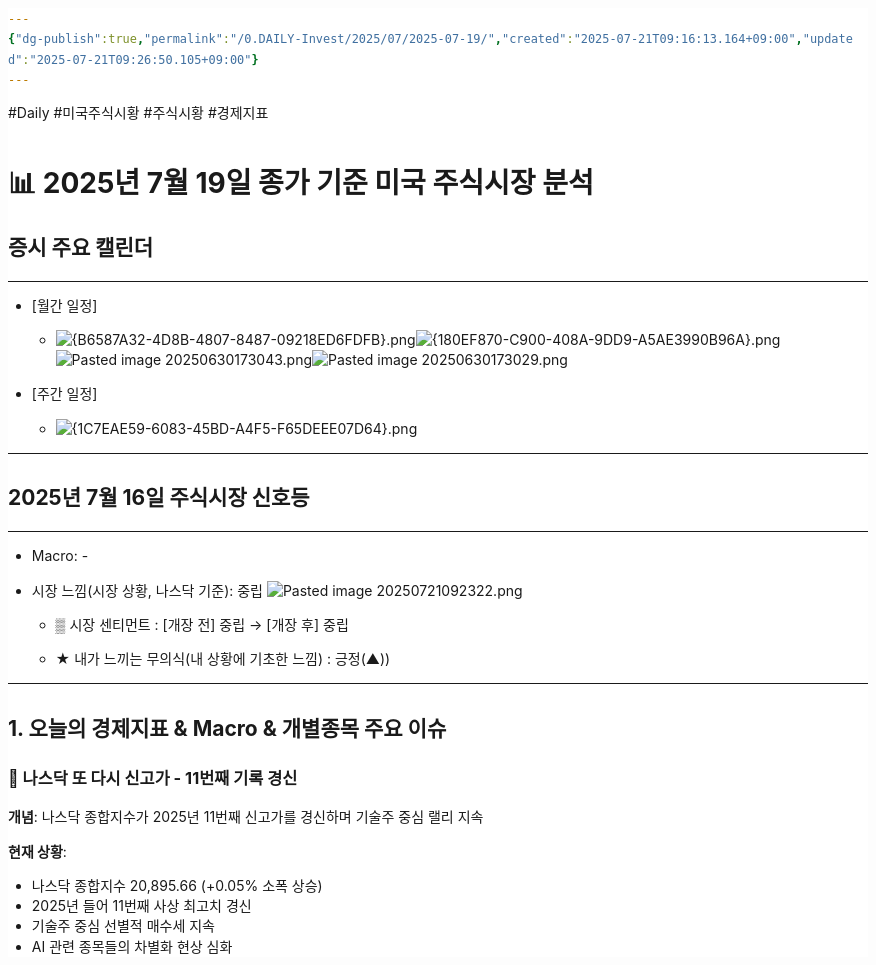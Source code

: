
 ```yaml
---
{"dg-publish":true,"permalink":"/0.DAILY-Invest/2025/07/2025-07-19/","created":"2025-07-21T09:16:13.164+09:00","updated":"2025-07-21T09:26:50.105+09:00"}
---
```


#Daily #미국주식시황 #주식시황 #경제지표 

# 📊 2025년 7월 19일 종가 기준 미국 주식시장 분석

## 증시 주요 캘린더
---
- [월간 일정]
	- ![{B6587A32-4D8B-4807-8487-09218ED6FDFB}.png](/img/user/attachments/%7BB6587A32-4D8B-4807-8487-09218ED6FDFB%7D.png)![{180EF870-C900-408A-9DD9-A5AE3990B96A}.png](/img/user/attachments/%7B180EF870-C900-408A-9DD9-A5AE3990B96A%7D.png)![Pasted image 20250630173043.png](/img/user/attachments/Pasted%20image%2020250630173043.png)![Pasted image 20250630173029.png](/img/user/attachments/Pasted%20image%2020250630173029.png)


- [주간 일정]
	- ![{1C7EAE59-6083-45BD-A4F5-F65DEEE07D64}.png](/img/user/attachments/%7B1C7EAE59-6083-45BD-A4F5-F65DEEE07D64%7D.png)

-----

## 2025년 7월 16일 주식시장 신호등

--- 
- Macro: -
	  
- 시장 느낌(시장 상황, 나스닥 기준): 중립
		  ![Pasted image 20250721092322.png](/img/user/attachments/Pasted%20image%2020250721092322.png)
	- ▒ 시장 센티먼트 : [개장 전] 중립 → [개장 후] 중립
		  
	- ★ 내가 느끼는 무의식(내 상황에 기초한 느낌) : 긍정(▲))

-------- 

## 1. 오늘의 경제지표 & Macro & 개별종목 주요 이슈

### 🚨 나스닥 또 다시 신고가 - 11번째 기록 경신

**개념**: 나스닥 종합지수가 2025년 11번째 신고가를 경신하며 기술주 중심 랠리 지속

**현재 상황**:

- 나스닥 종합지수 20,895.66 (+0.05% 소폭 상승)
- 2025년 들어 11번째 사상 최고치 경신
- 기술주 중심 선별적 매수세 지속
- AI 관련 종목들의 차별화 현상 심화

■ The task: The lines to return run from the one containing "- 2025년 들어 11번째 사상 최고치 경신" through the last line of the material above. Please reproduce them exactly.

■ Answer box:
- 2025년 들어 11번째 사상 최고치 경신
- 기술주 중심 선별적 매수세 지속
- AI 관련 종목들의 차별화 현상 심화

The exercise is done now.